The Appeal of Robert W. Nees

According to the Commission’s opinion, petitioner Nees did not appear at the initial proceeding conducted before the hearing examiner on Aug. 9, 25, 26 and 27, 1965. Petitioner had been served with an order for the proceedings and filed an answer to the allegations. However, he did not receive the notice of the hearing which was mailed to the' address listed for him with the Commission. Nees had moved out of state, and, although he had left a change of address with the post office, he had failed to notify the Commission of his new address. When he learned that a default judgment had been entered against him, he moved to reopen the record. That application was granted by the hearing examiner on Dee. 3, 1965.

Before the reconvened hearing, petitioner’s counsel requested clarification of the record, contending that the evidence previously taken could not be used against petitioner inasmuch as he was entitled to a de novo hearing. No specific objection was made to any portion of the record. Petitioner’s motion was denied, the hearing examiner pointing out that the order reopening the proceedings “clearly contemplated that the record made at the original hearings would stand against Nees.” R.T. at 2010.

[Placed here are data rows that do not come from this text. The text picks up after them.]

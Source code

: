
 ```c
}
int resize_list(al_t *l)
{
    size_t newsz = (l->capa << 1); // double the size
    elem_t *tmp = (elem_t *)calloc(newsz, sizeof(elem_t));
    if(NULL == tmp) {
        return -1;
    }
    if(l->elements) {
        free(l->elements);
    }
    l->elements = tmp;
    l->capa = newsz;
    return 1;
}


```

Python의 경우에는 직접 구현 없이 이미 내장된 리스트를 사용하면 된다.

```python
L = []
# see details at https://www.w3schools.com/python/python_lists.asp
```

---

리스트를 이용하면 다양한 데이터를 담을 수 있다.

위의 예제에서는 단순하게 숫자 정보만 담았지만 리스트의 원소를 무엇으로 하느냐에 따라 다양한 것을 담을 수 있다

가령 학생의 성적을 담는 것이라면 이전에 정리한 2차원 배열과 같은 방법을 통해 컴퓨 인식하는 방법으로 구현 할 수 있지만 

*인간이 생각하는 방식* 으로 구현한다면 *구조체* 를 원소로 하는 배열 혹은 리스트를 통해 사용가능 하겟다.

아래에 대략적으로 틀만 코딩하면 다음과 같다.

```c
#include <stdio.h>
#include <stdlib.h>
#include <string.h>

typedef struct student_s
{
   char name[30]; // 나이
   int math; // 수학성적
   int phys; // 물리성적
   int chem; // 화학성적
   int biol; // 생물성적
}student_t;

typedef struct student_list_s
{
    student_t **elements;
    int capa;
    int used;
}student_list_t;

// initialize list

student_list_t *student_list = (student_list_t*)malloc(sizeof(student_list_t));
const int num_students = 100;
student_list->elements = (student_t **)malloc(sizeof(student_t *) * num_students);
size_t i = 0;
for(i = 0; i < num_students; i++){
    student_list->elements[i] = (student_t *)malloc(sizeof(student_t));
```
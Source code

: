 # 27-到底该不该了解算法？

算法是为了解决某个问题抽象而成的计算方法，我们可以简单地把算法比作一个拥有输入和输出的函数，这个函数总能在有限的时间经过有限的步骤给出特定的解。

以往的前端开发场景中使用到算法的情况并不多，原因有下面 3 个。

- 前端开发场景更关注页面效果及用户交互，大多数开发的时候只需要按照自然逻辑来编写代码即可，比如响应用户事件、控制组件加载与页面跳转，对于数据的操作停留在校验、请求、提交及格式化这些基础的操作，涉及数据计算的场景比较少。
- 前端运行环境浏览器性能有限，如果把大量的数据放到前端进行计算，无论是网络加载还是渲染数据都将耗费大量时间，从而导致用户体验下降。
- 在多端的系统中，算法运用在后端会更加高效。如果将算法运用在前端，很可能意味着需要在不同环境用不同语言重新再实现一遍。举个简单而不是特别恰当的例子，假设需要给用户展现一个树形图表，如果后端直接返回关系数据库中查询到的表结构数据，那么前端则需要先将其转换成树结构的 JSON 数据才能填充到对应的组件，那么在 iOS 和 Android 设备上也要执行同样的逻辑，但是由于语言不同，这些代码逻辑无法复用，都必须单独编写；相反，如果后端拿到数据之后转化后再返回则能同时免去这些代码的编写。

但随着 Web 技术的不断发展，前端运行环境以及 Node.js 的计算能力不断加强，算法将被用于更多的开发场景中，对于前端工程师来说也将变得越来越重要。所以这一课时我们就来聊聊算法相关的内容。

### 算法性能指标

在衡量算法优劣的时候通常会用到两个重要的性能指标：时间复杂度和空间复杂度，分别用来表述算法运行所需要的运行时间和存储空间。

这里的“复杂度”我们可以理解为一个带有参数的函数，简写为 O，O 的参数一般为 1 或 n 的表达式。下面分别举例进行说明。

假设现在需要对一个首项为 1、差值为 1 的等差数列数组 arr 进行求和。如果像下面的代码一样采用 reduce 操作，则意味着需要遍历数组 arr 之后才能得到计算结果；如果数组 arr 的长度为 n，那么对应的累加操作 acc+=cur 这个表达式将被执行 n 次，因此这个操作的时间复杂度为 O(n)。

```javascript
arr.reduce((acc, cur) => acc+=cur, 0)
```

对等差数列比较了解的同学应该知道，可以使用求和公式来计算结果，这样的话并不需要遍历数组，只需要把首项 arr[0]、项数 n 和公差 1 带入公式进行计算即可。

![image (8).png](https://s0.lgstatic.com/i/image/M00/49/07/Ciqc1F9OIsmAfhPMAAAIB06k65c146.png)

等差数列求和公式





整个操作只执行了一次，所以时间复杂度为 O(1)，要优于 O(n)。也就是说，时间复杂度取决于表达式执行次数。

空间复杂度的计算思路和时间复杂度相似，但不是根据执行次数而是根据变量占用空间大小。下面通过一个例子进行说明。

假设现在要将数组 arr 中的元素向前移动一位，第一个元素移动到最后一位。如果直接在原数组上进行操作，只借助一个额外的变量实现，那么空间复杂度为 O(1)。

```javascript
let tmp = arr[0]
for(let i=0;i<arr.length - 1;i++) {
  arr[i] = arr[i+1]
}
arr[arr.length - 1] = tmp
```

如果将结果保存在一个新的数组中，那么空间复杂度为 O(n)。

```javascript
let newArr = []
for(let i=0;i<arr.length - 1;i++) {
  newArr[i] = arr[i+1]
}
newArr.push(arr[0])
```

The reopened proceedings were conducted on Feb. 14, 1966, Nees appearing by counsel. Two of petitioner’s former customers, after confirming their testimony in the record, were extensively cross-examined by petitioner. Petitioner testified in his own behalf.

Petitioner makes two general assignments of error before this court: 1. insufficient evidence existed to prove that petitioner had made fraudulent representations which caused investors to purchase the stock in question; 2. peti-> tioner’s right to due process of law was infringed upon when he was refused a de novo hearing. Finding no merit in either contention, we affirm the ruling of the Commission.

Petitioner first contends that the Commission’s findings of fact are “clearly erroneous,” claiming no proof was introduced of any misrepresentations made by petitioner. We find this allegation to be patently without merit. For example, witness Book originally testified as to sales statements made by petitioner which were shown to be misleading, if the hearing examiner believed Book, when those statements were compared with the testimony of Nees’ employer. When the proceedings were reopened, Book confirmed his previous testimony and, when examined by petitioner’s counsel, reiterated his statements. Witness Heuvel also testified as to the exaggerated claims made for the stock by petitioner and, in the reopened hearing, stated that, if called upon to testify again, his evidence would be the same. On cross-examination, the witness’ narrative of the transaction with petitioner was not challenged by the petitioner.

Our scrutiny of the record convinces us that sufficient evidence was introduced to justify the hearing examiner’s finding, as affirmed by the Commission, that petitioner willfully violated § 17(a) of the Securities Act and Sections 10(b) and 15(e) (1) of the Exchange Act by his “flagrant misrepresentations and patently unconscionable guarantees” regarding the stock. We reject petitioner’s assignment of error on this point.

Petitioner’s second point, phrased in terms of due process, is that instead of merely allowing petitioner to cross-examine witnesses who had previously testified against him, the hearing examiner should have completely retried the case as to petitioner. Because we find the reopened proceedings to have been responsive to the mandate of fundamental fairness, we decline to reverse the hearing examiner and the Commission on this point.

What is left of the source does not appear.